#### Source records:
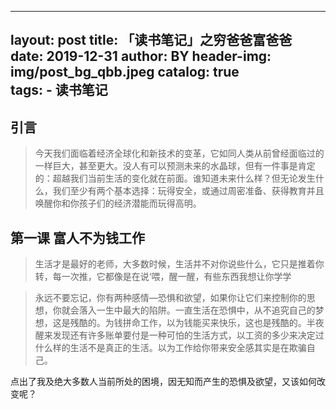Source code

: 
---
layout:     post
title:      「读书笔记」之穷爸爸富爸爸
date:       2019-12-31
author:     BY
header-img: img/post_bg_qbb.jpeg
catalog: true   
tags:
    - 读书笔记
---


## 引言
>今天我们面临着经济全球化和新技术的变革，它如同人类从前曾经面临过的一样巨大，甚至更大。没人有可以预测未来的水晶球，但有一件事是肯定的：超越我们当前生活的变化就在前面。谁知道未来什么样？但无论发生什么，我们至少有两个基本选择：玩得安全，或通过周密准备、获得教育并且唤醒你和你孩子们的经济潜能而玩得高明。

 
##  第一课 富人不为钱工作

> 生活才是最好的老师，大多数时候，生活并不对你说些什么，它只是推着你转，每一次推，它都像是在说‘喂，醒一醒，有些东西我想让你学学

> 永远不要忘记，你有两种感情—恐惧和欲望，如果你让它们来控制你的思想，你就会落入一生中最大的陷阱。一直生活在恐惧中，从不追究自己的梦想，这是残酷的。为钱拼命工作，以为钱能买来快乐，这也是残酷的。半夜醒来发现还有许多账单要付是一种可怕的生活方式，以工资的多少来决定过什么样的生活不是真正的生活。以为工作给你带来安全感其实是在欺骗自己。

点出了我及绝大多数人当前所处的困境，因无知而产生的恐惧及欲望，又该如何改变呢？


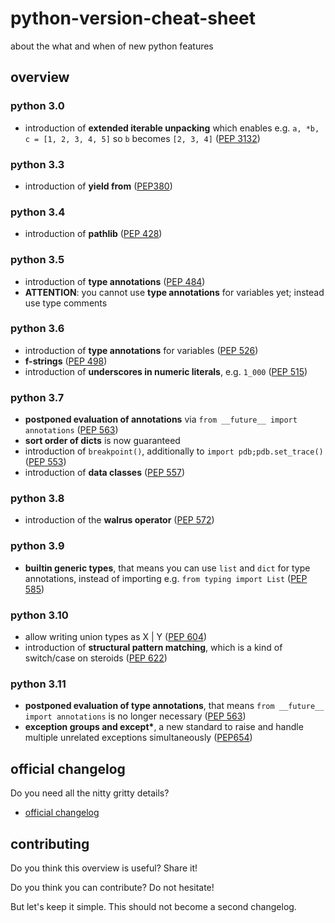 # python-version-cheat-sheet
about the what and when of new python features

## overview

### python 3.0
- introduction of **extended iterable unpacking** which enables e.g. `a, *b, c = [1, 2, 3, 4, 5]` so `b` becomes `[2, 3, 4]`
([PEP 3132](https://www.python.org/dev/peps/pep-3132/))

### python 3.3
- introduction of **yield from**
([PEP380](https://peps.python.org/pep-0380/))

### python 3.4
- introduction of **pathlib**
([PEP 428](https://www.python.org/dev/peps/pep-0428/))

### python 3.5
- introduction of **type annotations**
([PEP 484](https://www.python.org/dev/peps/pep-0484/))
- **ATTENTION**: you cannot use **type annotations** for variables yet; instead use type comments

### python 3.6
- introduction of **type annotations** for variables
([PEP 526](https://www.python.org/dev/peps/pep-0526/))
- **f-strings**
([PEP 498](https://www.python.org/dev/peps/pep-0498/))
- introduction of **underscores in numeric literals**, e.g. `1_000`
([PEP 515](https://www.python.org/dev/peps/pep-0515/))

### python 3.7
- **postponed evaluation of annotations** via `from __future__ import annotations`
([PEP 563](https://www.python.org/dev/peps/pep-0563/))
- **sort order of dicts** is now guaranteed
- introduction of  `breakpoint()`, additionally to `import pdb;pdb.set_trace()`
([PEP 553](https://www.python.org/dev/peps/pep-0553/))
- introduction of **data classes**
([PEP 557](https://www.python.org/dev/peps/pep-0557/))

### python 3.8
- introduction of the **walrus operator**
([PEP 572](https://www.python.org/dev/peps/pep-0572/))

### python 3.9
- **builtin generic types**, that means you can use `list` and `dict` for type annotations, instead of importing e.g. `from typing import List`
([PEP 585](https://www.python.org/dev/peps/pep-0585/))

### python 3.10
- allow writing union types as X | Y
([PEP 604](https://www.python.org/dev/peps/pep-0604/))
- introduction of **structural pattern matching**, which is a kind of switch/case on steroids
([PEP 622](https://www.python.org/dev/peps/pep-0622/))

### python 3.11
- **postponed evaluation of type annotations**, that means `from __future__ import annotations` is no longer necessary
([PEP 563](https://www.python.org/dev/peps/pep-0563/))
- **exception groups and except\***, a new standard to raise and handle multiple unrelated exceptions simultaneously
([PEP654](https://peps.python.org/pep-0654/))

## official changelog

Do you need all the nitty gritty details?

- [official changelog](https://docs.python.org/3/whatsnew/changelog.html)


## contributing

Do you think this overview is useful? Share it!

Do you think you can contribute? Do not hesitate!

But let's keep it simple. This should not become a second changelog.
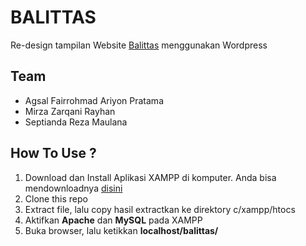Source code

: # BALITTAS
Re-design tampilan Website [Balittas](http://balittas.litbang.pertanian.go.id/index.php/id/) menggunakan Wordpress

## Team

- Agsal Fairrohmad Ariyon Pratama
- Mirza Zarqani Rayhan
- Septianda Reza Maulana

## How To Use ?
1. Download dan Install Aplikasi XAMPP di komputer. Anda bisa mendownloadnya [disini](https://www.apachefriends.org/download.html)
2. Clone this repo
4. Extract file, lalu copy hasil extractkan ke direktory c/xampp/htocs
5. Aktifkan **Apache** dan **MySQL** pada XAMPP
6. Buka browser, lalu ketikkan **localhost/balittas/**

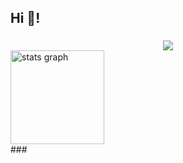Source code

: <h2 align="left">Hi 👋!</h2>

###
<center>
<img src="https://media1.tenor.com/m/X7w75cbyTBkAAAAC/sematary-i-cant-wait-to-die.gif"  />
  <div align="left">
  <img src="https://github-readme-stats.vercel.app/api?username=dxb3l&hide_title=false&hide_rank=false&show_icons=true&include_all_commits=true&count_private=true&disable_animations=false&theme=dark&locale=en&hide_border=false" height="150" alt="stats graph"  />
</div>
</center>
###

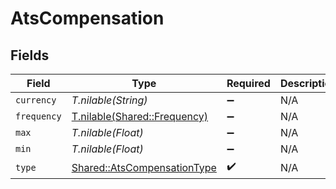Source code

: # AtsCompensation


## Fields

| Field                                                                     | Type                                                                      | Required                                                                  | Description                                                               |
| ------------------------------------------------------------------------- | ------------------------------------------------------------------------- | ------------------------------------------------------------------------- | ------------------------------------------------------------------------- |
| `currency`                                                                | *T.nilable(String)*                                                       | :heavy_minus_sign:                                                        | N/A                                                                       |
| `frequency`                                                               | [T.nilable(Shared::Frequency)](../../models/shared/frequency.md)          | :heavy_minus_sign:                                                        | N/A                                                                       |
| `max`                                                                     | *T.nilable(Float)*                                                        | :heavy_minus_sign:                                                        | N/A                                                                       |
| `min`                                                                     | *T.nilable(Float)*                                                        | :heavy_minus_sign:                                                        | N/A                                                                       |
| `type`                                                                    | [Shared::AtsCompensationType](../../models/shared/atscompensationtype.md) | :heavy_check_mark:                                                        | N/A                                                                       |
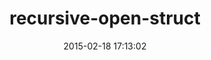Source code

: ---
layout: post
title:  "recursive-open-struct"
repo:   "aetherknight/recursive-open-struct"
date:   2015-02-18 17:13:02
gemurl: http://github.com/aetherknight/recursive-open-struct
---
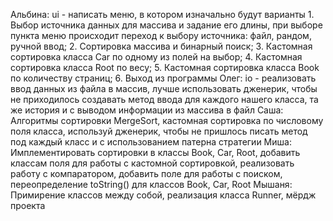Альбина: ui - написать меню, в котором изначально будут варианты 1. Выбор источника данных для массива и задание его длины, при выборе пункта меню происходит переход к выбору источника: файл, рандом, ручной ввод; 2. Сортировка массива и бинарный поиск; 3. Кастомная сортировка класса Car по одному из полей на выбор; 4. Кастомная сортировка класса Root по весу; 5. Кастомная сортировка класса Book по количеству страниц; 6. Выход из программы
Олег: io - реализовать ввод данных из файла в массив, лучше использовать дженерик, чтобы не приходилось создавать метод ввода для каждого нашего класса, та же история и с выводом информации из массива в файл
Саша: Алгоритмы сортировки MergeSort, кастомная сортировка по числовому поля класса, используй дженерик, чтобы не пришлось писать метод под каждый класс и с использованием патерна стратегии
Миша: Имплементировать сортировки в классы Book, Car, Root, добавить классам поля для работы с кастомной сортировкой, реализовать работу с компаратором, добавить поле для работы с поиском, переопределение toString() для классов Book, Car, Root
Мышаня: Примирение классов между собой, реализация класса Runner, мёрдж проекта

#### Exercise:
Check each line above for "repo" and return the ones that have it.

#### Answer space:
2. Clone this repo
repo:   "aetherknight/recursive-open-struct"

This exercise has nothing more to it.